I pigmenti biliari sono le sostanze che conferiscono alla b. il caratteristico colore. La loro genesi è connessa con il metabolismo dell’emoglobina. Infatti, dopo circa 120 giorni dalla loro immissione nel circolo, i globuli rossi sono fagocitati dai macrofagi della milza, del fegato, e del midollo osseo. L’emoglobina ceduta dagli eritrociti perde dapprima la componente proteica (globina) e quindi anche il ferro formando biliverdina, pigmento verde con formula C33H34N4O6, che è il primo pigmento b. formato e che, per riduzione, si trasforma nel principale pigmento della b., la bilirubina (formula C33H36N4O6). Questa, trasportata nel circolo sanguigno legata alla sieroalbumina, raggiunge gli epatociti, che allontanano la sieroalbumina, solubilizzano la bilirubina, legandola all’acido glicuronico, e la secernono nella bile. Grazie all’azione della flora batterica presente nell’intestino crasso, la bilirubina viene trasformata in urobilinogeno (o stercobilinogeno) ed è quindi eliminata con le feci, alle quali conferisce il caratteristico colore giallo-bruno. Una frazione di urobilinogeno viene riassorbita dalla mucosa intestinale e può tornare al fegato tramite la circolazione enteroepatica, oppure può giungere al circolo sistemico e venire eliminata con l’urina.
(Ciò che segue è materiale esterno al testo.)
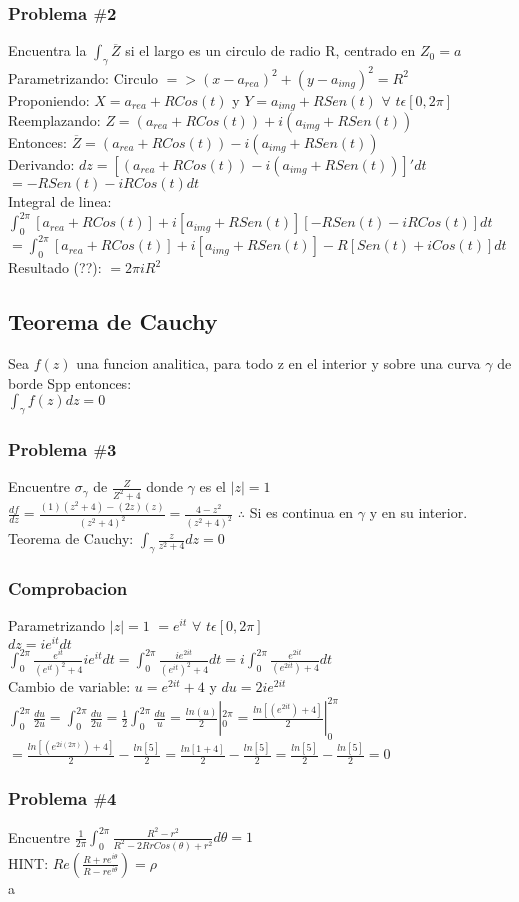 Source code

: \documentclass{article}
\begin{document}
\subsubsection*{Problema $\#$2}
Encuentra la $\int_{\gamma}\overline{Z}$ si el largo es un circulo de radio R, centrado en $Z_0 = a$
\\Parametrizando: Circulo $=> (x-a_{rea})^2+(y-a_{img})^2=R^2$
\\Proponiendo: $X = a_{rea} + RCos(t)$ y $Y = a_{img} + RSen(t)$ $\forall$ $t\epsilon[0, 2\pi]$ 
\\Reemplazando: $Z  = (a_{rea} + RCos(t))+i(a_{img} + RSen(t))$
\\Entonces: $\overline{Z}  = (a_{rea} + RCos(t))-i(a_{img} + RSen(t))$
\\Derivando: $dz = [(a_{rea} + RCos(t))-i(a_{img} + RSen(t))]'dt$
\\$= -RSen(t)-iRCos(t) dt$
\\Integral de linea: $\int_0^{2\pi}[a_{rea} + RCos(t)]+i[a_{img} + RSen(t)][-RSen(t)-iRCos(t)] dt$
\\$=\int_0^{2\pi}[a_{rea} + RCos(t)]+i[a_{img} + RSen(t)]-R[Sen(t)+iCos(t)] dt$
\\Resultado (??): $=2\pi i R^2$

\subsection*{Teorema de Cauchy}
Sea $f(z)$ una funcion analitica, para todo z en el interior y sobre una curva $\gamma$ de borde Spp entonces:
\\$\int_\gamma f(z)dz = 0$
\subsubsection*{Problema $\#$3}
Encuentre $\sigma_\gamma$ de $\frac{Z}{Z^2 + 4}$ donde $\gamma$ es el $|z| = 1$
\\$\frac{df}{dz} = \frac{(1)(z^2+4)-(2z)(z)}{(z^2+4)^2} = \frac{4-z^2}{(z^2+4)^2}$  $\therefore$ Si es continua en $\gamma$ y en su interior.
\\Teorema de Cauchy: $\int_\gamma\frac{z}{z^2+4}dz = 0$

\subsubsection*{Comprobacion} 
Parametrizando $|z|=1$ $= e^{it}$ $\forall$ $t \epsilon [0, 2\pi]$
\\$dz = ie^{it}dt$
\\$\int_0^{2\pi}\frac{e^{it}}{(e^{it})^2+4}ie^{it}dt = \int_0^{2\pi}\frac{ie^{2it}}{(e^{it})^2+4}dt = i\int_0^{2\pi}\frac{e^{2it}}{(e^{2it})+4}dt$
\\Cambio de variable: $u=e^{2it}+4$ y $du = 2ie^{2it}$
\\$\int_0^{2\pi}\frac{du}{2u} = \int_0^{2\pi}\frac{du}{2u} = \frac{1}{2}\int_0^{2\pi}\frac{du}{u} = \frac{ln(u)}{2}|_0^{2\pi} = \frac{ln[(e^{2it})+4]}{2}|_0^{2\pi}$
\\$= \frac{ln[(e^{2i(2\pi)})+4]}{2} - \frac{ln[5]}{2} =  \frac{ln[1+4]}{2} - \frac{ln[5]}{2} = \frac{ln[5]}{2}-\frac{ln[5]}{2} = 0$

\subsubsection*{Problema $\#$4}
Encuentre $\frac{1}{2\pi}\int_0^{2\pi}\frac{R^2-r^2}{R^2-2RrCos(\theta)+r^2} d\theta = 1$
\\HINT: $Re(\frac{R+re^{i\theta}}{R-re^{i\theta}}) = \rho$
\\a 
\end{document}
Nel sangue la bilirubina è dunque presente in varie forme a seconda dello stadio metabolico, ovvero: a) coniugata con l’albumina (bilirubina indiretta); b) coniugata con l’acido glicuronico (bilirubina diretta); c) in forma di urobilinogeno. Poiché l’eccesso di pigmenti biliari nel sangue ne determina il deposito nei tessuti (ittero), è importante a livello diagnostico valutare quale forma bilirubinica predomina nel sangue. Una patologia emolitica, per es., determina l’aumento della bilirubina indiretta (ittero emolitico), mentre anomalie nella funzionalità epatica portano a un aumento della bilirubina diretta (ittero epatocellulare e ittero ostruttivo). Nei calcoli biliari è presente talvolta il pigmento azzurro bilicianina, che dal punto di vista chimico rappresenta un prodotto di ossidazione della biliverdina. Da calcoli biliari, e anche da feci e urine patologiche, viene isolato un pigmento scuro, la bilifuscina.
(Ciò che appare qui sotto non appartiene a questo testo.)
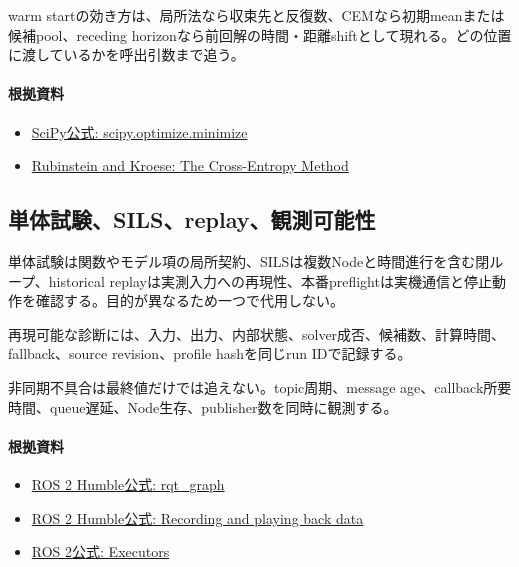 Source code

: \documentclass[a4paper,11pt]{article}
\begin{document}
warm startの効き方は、局所法なら収束先と反復数、CEMなら初期meanまたは候補pool、receding horizonなら前回解の時間・距離shiftとして現れる。どの位置に渡しているかを呼出引数まで追う。

\paragraph{根拠資料}
\begin{itemize}[leftmargin=1.6em]
\item \href{https://docs.scipy.org/doc/scipy/reference/generated/scipy.optimize.minimize.html}{SciPy公式: scipy.optimize.minimize}
\item \href{https://link.springer.com/book/10.1007/978-1-4757-4321-0}{Rubinstein and Kroese: The Cross-Entropy Method}
\end{itemize}

\subsection{単体試験、SILS、replay、観測可能性}
単体試験は関数やモデル項の局所契約、SILSは複数Nodeと時間進行を含む閉ループ、historical replayは実測入力への再現性、本番preflightは実機通信と停止動作を確認する。目的が異なるため一つで代用しない。


再現可能な診断には、入力、出力、内部状態、solver成否、候補数、計算時間、fallback、source revision、profile hashを同じrun IDで記録する。


非同期不具合は最終値だけでは追えない。topic周期、message age、callback所要時間、queue遅延、Node生存、publisher数を同時に観測する。

\paragraph{根拠資料}
\begin{itemize}[leftmargin=1.6em]
\item \href{https://docs.ros.org/en/ros2_packages/humble/api/rqt_graph/index.html}{ROS 2 Humble公式: rqt\_graph}
\item \href{https://docs.ros.org/en/humble/Tutorials/Beginner-CLI-Tools/Recording-And-Playing-Back-Data/Recording-And-Playing-Back-Data.html}{ROS 2 Humble公式: Recording and playing back data}
\item \href{https://docs.ros.org/en/rolling/Concepts/Intermediate/About-Executors.html}{ROS 2公式: Executors}
\end{itemize}
\end{document}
La bilicoltura è un metodo di studio batteriologico della b., rivolto a rilevare la presenza di microrganismi patogeni. Si esegue seminando, su adatto terreno di coltura, piccole quantità di b. estratta con sondaggio duodenale, per poter successivamente osservare l’eventuale sviluppo di colonie batteriche e individuare così il possibile agente di processi infettivi a carico delle vie biliari.